(Activity): Line by line, please look for the word "speeds" in the following records, then copy each line you find it in.

(Source records):
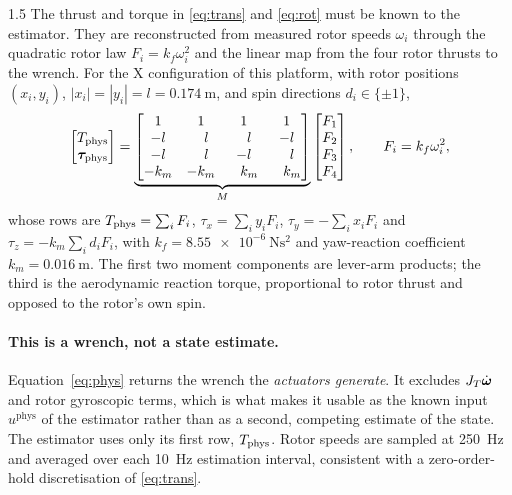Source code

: \begin{spacing}{1.5}
The thrust and torque in \eqref{eq:trans} and \eqref{eq:rot} must be known to the
estimator. They are reconstructed from measured rotor speeds $\omega_i$ through
the quadratic rotor law $F_i = k_f \omega_i^2$ and the linear map from the four
rotor thrusts to the wrench. For the X configuration of this platform, with
rotor positions $(x_i,y_i)$, $|x_i|=|y_i|=l=\SI{0.174}{\meter}$, and spin
directions $d_i\in\{\pm1\}$,
\begin{equation}
\begin{bmatrix} \Tphys \\ \tauphys \end{bmatrix}
=
\underbrace{
\begin{bmatrix}
1 & 1 & 1 & 1 \\
-l & \phantom{-}l & \phantom{-}l & -l \\
-l & \phantom{-}l & -l & \phantom{-}l \\
-k_m & -k_m & \phantom{-}k_m & \phantom{-}k_m
\end{bmatrix}}_{M}
\begin{bmatrix} F_1 \\ F_2 \\ F_3 \\ F_4 \end{bmatrix},
\qquad F_i = k_f \omega_i^2 ,
\label{eq:phys}
\end{equation}
whose rows are $\Tphys=\sum_i F_i$, $\tau_x=\sum_i y_iF_i$,
$\tau_y=-\sum_i x_iF_i$ and $\tau_z=-k_m\sum_i d_iF_i$, with
$k_f=\SI{8.55e-6}{\newton\second\squared}$ and yaw-reaction coefficient
$k_m=\SI{0.016}{\meter}$. The first two moment components are lever-arm
products; the third is the aerodynamic reaction torque, proportional to rotor
thrust and opposed to the rotor's own spin.

\paragraph{This is a wrench, not a state estimate.} Equation~\eqref{eq:phys}
returns the wrench the \emph{actuators generate}. It excludes $\Jt\dot{\bm\omega}$
and rotor gyroscopic terms, which is what makes it usable as the known input
$u^{\mathrm{phys}}$ of the estimator rather than as a second, competing estimate
of the state. The estimator uses only its first row, $\Tphys$. Rotor speeds are
sampled at \SI{250}{\hertz} and averaged over each \SI{10}{\hertz} estimation
interval, consistent with a zero-order-hold discretisation of \eqref{eq:trans}.


\end{spacing}
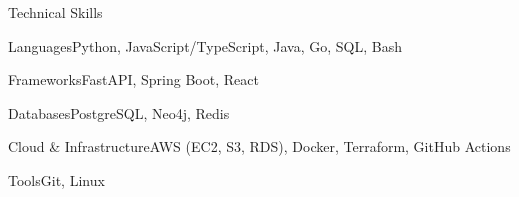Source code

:\documentclass[
	11pt
]{../../../template}
\begin{document}
	\begin{rSection}{T}{echnical Skills}
		\begin{rSet}{Languages}{Python, JavaScript/TypeScript, Java, Go, SQL, Bash}
		\end{rSet}
		\begin{rSet}{Frameworks}{FastAPI, Spring Boot, React}
		\end{rSet}
		\begin{rSet}{Databases}{PostgreSQL, Neo4j, Redis}
		\end{rSet}
		\begin{rSet}{Cloud \& Infrastructure}{AWS (EC2, S3, RDS), Docker, Terraform, GitHub Actions}
		\end{rSet}
		\begin{rSet}{Tools}{Git, Linux}
		\end{rSet}
	\end{rSection}
\end{document}
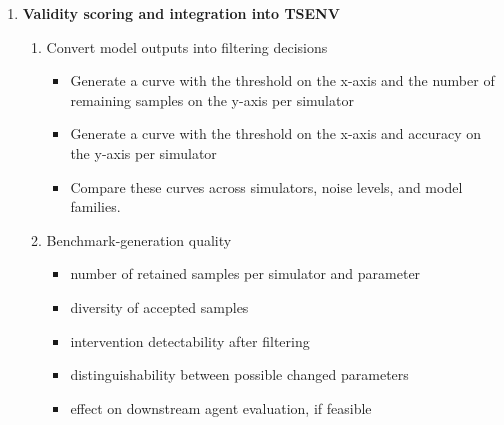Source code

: \documentclass[11pt]{article}
\begin{document}
\begin{enumerate}[label=\arabic*.]
    \item \textbf{Validity scoring and integration into TSENV}
    \begin{enumerate}[label=\arabic{enumi}.\arabic*.]
        \item Convert model outputs into filtering decisions
        \begin{itemize}
            \item Generate a curve with the threshold on the x-axis and the number of remaining samples on the y-axis per simulator
            \item Generate a curve with the threshold on the x-axis and accuracy on the y-axis per simulator
            \item Compare these curves across simulators, noise levels, and model families.
        \end{itemize}
        \item Benchmark-generation quality
        \begin{itemize}
            \item number of retained samples per simulator and parameter
            \item diversity of accepted samples
            \item intervention detectability after filtering
            \item distinguishability between possible changed parameters
            \item effect on downstream agent evaluation, if feasible
        \end{itemize}
    \end{enumerate}


\end{enumerate}
\end{document}
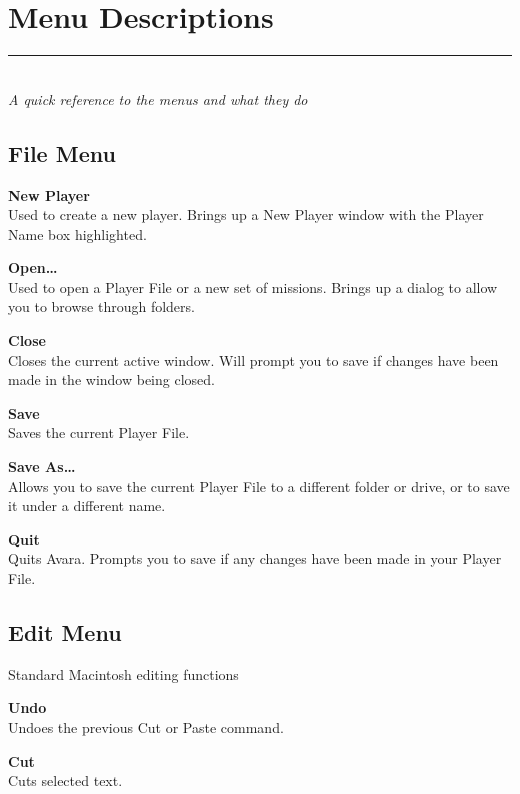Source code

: \documentclass{article}
\let\oldsection\section
\renewcommand\section{\clearpage\oldsection}
\begin{document}
\section{Menu Descriptions}
\rule{5.5cm}{.15pt}\\
\rmfamily\textit{A quick reference to the menus and what they do}

\subsection{File Menu}
\textbf{New Player\hspace{1em}}\\
Used to create a new player. Brings up a New Player window with the Player Name box highlighted.

\textbf{Open\dots\hspace{1em}}\\
Used to open a Player File or a new set of missions. Brings up a dialog to allow you to browse through folders.

\textbf{Close\hspace{1em}}\\
Closes the current active window. Will prompt you to save if changes have been made in the window being closed.

\textbf{Save\hspace{1em}}\\
Saves the current Player File.

\textbf{Save As\dots}\\
Allows you to save the current Player File to a different folder or drive, or to save it under a different name.

\textbf{Quit\hspace{1em}}\\
Quits Avara. Prompts you to save if any changes have been made in your Player File.

\subsection{Edit Menu}
Standard Macintosh editing functions

\textbf{Undo\hspace{1em}}\\
Undoes the previous Cut or Paste command.

\textbf{Cut\hspace{1em}}\\
Cuts selected text.
\end{document}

(Exercise solution):
estimator. They are reconstructed from measured rotor speeds $\omega_i$ through
of the state. The estimator uses only its first row, $\Tphys$. Rotor speeds are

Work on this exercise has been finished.